TO DO:
Exact copies of the lines below, from the one with "Working on it!" up to and including the one with "- Cinnamon Choc-Chip", are what this calls for; leave out pictures.

DATA PROVIDED:

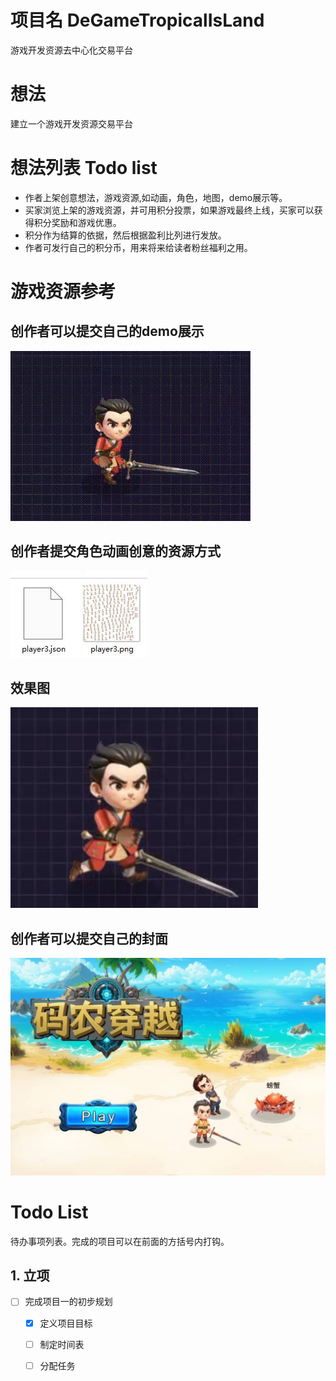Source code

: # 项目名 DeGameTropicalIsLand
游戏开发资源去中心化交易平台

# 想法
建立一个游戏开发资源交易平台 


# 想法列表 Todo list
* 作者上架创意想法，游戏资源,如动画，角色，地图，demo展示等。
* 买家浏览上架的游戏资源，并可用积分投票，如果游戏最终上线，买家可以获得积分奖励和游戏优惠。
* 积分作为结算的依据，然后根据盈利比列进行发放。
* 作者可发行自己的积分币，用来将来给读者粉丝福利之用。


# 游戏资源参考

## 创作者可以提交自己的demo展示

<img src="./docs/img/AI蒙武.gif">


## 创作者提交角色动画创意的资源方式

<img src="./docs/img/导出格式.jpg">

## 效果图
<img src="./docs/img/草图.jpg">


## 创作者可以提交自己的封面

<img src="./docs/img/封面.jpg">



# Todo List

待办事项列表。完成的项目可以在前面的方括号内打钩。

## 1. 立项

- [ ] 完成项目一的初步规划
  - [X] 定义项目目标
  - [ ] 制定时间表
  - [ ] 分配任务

---

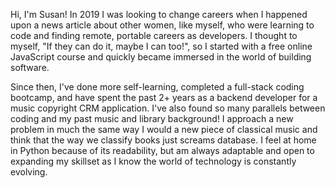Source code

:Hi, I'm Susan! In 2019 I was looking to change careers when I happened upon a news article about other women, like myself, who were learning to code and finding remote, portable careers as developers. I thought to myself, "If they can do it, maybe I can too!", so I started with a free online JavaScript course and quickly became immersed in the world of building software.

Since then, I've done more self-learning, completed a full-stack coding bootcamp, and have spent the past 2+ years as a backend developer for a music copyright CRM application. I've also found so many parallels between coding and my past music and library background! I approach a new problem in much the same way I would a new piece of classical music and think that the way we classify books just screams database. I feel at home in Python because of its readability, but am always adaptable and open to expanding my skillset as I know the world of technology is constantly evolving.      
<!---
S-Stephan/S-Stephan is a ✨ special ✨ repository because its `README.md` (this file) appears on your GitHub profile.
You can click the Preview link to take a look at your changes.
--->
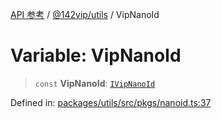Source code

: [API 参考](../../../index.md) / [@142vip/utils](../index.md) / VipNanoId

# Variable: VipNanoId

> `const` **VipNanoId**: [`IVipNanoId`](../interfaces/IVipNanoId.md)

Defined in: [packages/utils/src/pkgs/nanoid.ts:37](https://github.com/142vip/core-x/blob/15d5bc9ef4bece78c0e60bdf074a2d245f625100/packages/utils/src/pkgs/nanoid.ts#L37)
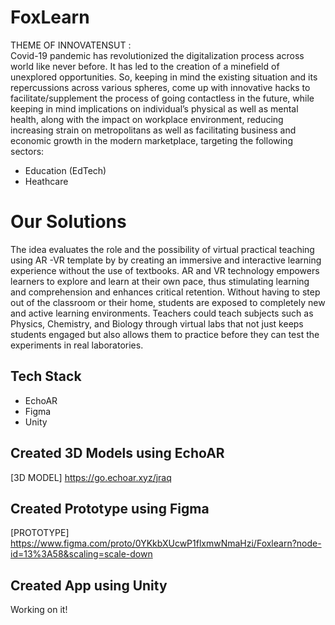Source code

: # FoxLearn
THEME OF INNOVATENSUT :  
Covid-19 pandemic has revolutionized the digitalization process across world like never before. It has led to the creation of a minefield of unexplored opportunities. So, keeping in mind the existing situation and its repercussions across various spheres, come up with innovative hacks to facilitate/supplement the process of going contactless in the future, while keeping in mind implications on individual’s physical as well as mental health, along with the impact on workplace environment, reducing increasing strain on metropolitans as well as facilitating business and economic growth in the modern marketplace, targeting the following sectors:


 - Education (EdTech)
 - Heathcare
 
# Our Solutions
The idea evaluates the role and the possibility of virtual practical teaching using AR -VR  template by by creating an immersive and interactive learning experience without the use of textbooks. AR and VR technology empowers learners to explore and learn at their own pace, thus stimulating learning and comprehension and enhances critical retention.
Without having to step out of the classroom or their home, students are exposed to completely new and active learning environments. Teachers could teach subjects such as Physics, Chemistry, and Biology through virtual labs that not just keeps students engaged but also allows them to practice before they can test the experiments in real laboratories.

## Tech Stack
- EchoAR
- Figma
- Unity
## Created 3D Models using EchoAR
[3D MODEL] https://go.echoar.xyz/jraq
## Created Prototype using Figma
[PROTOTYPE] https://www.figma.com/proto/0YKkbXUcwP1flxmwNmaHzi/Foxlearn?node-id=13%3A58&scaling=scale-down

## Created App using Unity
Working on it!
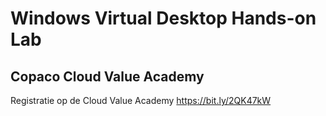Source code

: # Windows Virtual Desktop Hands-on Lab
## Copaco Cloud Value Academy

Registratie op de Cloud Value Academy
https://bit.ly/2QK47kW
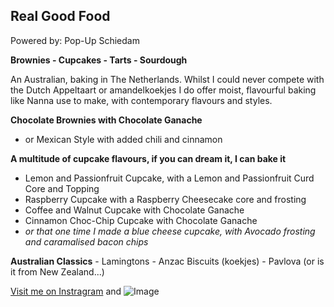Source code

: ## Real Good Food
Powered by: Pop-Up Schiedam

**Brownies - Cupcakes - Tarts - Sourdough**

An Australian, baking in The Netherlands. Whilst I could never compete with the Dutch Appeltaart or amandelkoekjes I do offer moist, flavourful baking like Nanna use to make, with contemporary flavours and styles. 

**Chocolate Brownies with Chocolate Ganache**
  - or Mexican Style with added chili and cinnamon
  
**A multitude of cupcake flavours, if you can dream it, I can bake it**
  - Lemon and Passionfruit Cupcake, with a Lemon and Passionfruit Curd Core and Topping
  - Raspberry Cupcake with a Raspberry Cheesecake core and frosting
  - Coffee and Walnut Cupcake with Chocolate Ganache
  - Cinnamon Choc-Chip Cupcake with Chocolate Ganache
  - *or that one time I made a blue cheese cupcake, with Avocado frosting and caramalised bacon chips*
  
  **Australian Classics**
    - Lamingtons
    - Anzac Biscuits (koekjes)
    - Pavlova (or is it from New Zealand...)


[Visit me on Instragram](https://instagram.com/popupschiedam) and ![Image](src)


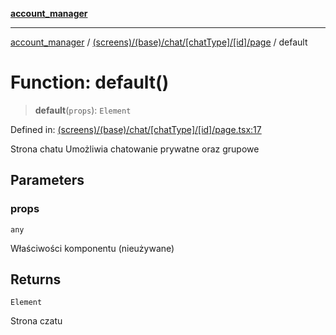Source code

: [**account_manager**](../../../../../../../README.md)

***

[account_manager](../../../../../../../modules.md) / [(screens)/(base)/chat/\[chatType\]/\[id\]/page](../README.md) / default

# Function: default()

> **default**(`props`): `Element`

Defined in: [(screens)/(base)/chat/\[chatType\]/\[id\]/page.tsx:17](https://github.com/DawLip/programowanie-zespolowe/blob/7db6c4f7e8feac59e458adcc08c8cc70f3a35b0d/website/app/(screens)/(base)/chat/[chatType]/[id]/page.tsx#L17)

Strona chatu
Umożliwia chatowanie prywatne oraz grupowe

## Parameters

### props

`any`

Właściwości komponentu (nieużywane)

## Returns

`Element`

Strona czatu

--

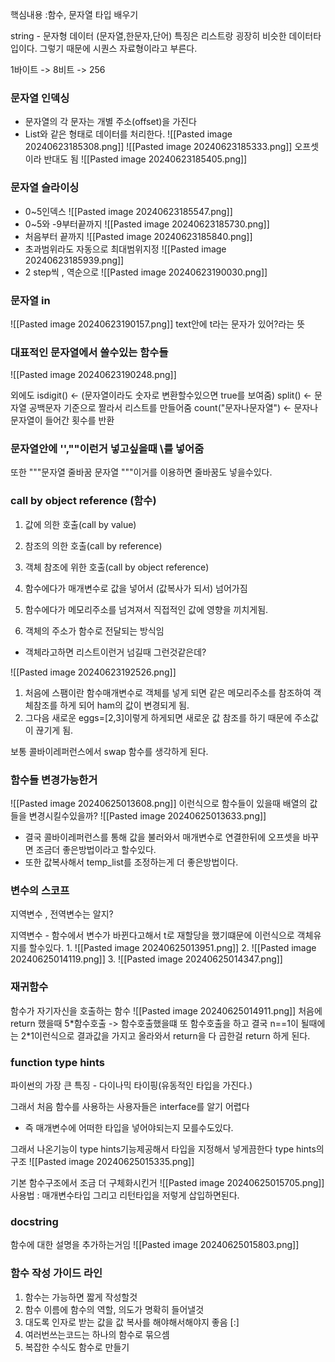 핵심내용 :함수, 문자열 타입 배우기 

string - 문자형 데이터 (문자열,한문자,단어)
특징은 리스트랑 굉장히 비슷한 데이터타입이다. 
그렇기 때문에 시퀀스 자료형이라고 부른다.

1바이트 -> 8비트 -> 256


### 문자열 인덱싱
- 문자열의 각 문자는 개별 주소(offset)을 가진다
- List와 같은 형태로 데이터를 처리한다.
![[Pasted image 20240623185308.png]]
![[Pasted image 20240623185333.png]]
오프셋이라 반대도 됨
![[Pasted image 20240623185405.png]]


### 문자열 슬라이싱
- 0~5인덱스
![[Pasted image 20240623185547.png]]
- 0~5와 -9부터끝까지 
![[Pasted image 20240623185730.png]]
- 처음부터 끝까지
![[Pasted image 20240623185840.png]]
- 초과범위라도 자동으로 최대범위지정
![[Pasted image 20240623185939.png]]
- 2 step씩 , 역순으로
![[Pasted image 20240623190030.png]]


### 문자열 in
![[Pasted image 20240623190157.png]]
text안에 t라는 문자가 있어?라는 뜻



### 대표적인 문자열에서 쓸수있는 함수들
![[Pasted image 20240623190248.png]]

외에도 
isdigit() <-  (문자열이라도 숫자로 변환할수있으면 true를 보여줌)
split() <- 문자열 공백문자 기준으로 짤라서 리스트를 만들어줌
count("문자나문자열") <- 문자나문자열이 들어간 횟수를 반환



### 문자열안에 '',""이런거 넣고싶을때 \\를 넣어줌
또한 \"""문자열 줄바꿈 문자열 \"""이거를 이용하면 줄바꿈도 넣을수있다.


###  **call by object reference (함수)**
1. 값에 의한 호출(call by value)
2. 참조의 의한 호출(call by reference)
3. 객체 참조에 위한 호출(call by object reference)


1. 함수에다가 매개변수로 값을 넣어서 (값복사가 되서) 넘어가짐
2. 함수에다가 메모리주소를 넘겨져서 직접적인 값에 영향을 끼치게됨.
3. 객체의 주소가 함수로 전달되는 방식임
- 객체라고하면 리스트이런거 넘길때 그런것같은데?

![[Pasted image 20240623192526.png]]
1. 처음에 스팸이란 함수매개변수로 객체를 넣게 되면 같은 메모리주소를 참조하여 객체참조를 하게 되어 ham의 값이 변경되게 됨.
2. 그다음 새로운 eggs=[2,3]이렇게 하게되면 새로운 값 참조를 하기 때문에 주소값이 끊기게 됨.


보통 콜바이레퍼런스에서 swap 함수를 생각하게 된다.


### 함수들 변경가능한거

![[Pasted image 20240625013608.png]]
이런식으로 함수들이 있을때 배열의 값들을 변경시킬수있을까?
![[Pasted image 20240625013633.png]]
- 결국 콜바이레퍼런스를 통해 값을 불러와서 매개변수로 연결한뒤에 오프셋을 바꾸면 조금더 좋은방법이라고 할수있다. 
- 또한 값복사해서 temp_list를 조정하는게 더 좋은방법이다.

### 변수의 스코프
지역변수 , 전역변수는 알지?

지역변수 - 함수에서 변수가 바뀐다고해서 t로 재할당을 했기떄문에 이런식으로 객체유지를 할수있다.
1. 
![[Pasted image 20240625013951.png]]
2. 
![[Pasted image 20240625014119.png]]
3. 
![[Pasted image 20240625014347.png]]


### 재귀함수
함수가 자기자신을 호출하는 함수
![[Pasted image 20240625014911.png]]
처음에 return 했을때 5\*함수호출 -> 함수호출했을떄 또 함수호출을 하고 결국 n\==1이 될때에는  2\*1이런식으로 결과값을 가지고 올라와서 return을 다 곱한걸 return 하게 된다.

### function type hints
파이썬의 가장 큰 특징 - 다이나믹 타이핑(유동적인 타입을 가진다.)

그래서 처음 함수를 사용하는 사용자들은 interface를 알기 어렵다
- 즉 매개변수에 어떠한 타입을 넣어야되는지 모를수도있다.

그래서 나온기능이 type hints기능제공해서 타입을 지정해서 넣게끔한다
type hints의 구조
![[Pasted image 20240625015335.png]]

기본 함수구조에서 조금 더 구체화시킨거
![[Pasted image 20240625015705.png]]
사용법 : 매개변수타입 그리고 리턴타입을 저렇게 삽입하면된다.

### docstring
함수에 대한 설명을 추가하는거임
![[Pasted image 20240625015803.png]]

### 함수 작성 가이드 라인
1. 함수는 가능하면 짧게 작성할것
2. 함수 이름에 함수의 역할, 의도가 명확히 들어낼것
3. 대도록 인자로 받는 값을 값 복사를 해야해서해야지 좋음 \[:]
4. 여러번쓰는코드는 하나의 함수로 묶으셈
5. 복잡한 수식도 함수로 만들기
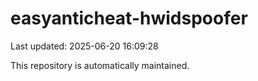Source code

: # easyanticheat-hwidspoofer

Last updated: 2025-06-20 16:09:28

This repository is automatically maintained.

PROBLEM SOLUTION:
Working on it!
Source code

: # Windows Virtual Desktop Hands-on Lab
## Copaco Cloud Value Academy

Registratie op de Cloud Value Academy
https://bit.ly/2QK47kW
Source code

: ## Real Good Food
Powered by: Pop-Up Schiedam

**Brownies - Cupcakes - Tarts - Sourdough**

An Australian, baking in The Netherlands. Whilst I could never compete with the Dutch Appeltaart or amandelkoekjes I do offer moist, flavourful baking like Nanna use to make, with contemporary flavours and styles. 

**Chocolate Brownies with Chocolate Ganache**
  - or Mexican Style with added chili and cinnamon
  
**A multitude of cupcake flavours, if you can dream it, I can bake it**
  - Lemon and Passionfruit Cupcake, with a Lemon and Passionfruit Curd Core and Topping
  - Raspberry Cupcake with a Raspberry Cheesecake core and frosting
  - Coffee and Walnut Cupcake with Chocolate Ganache
  - Cinnamon Choc-Chip Cupcake with Chocolate Ganache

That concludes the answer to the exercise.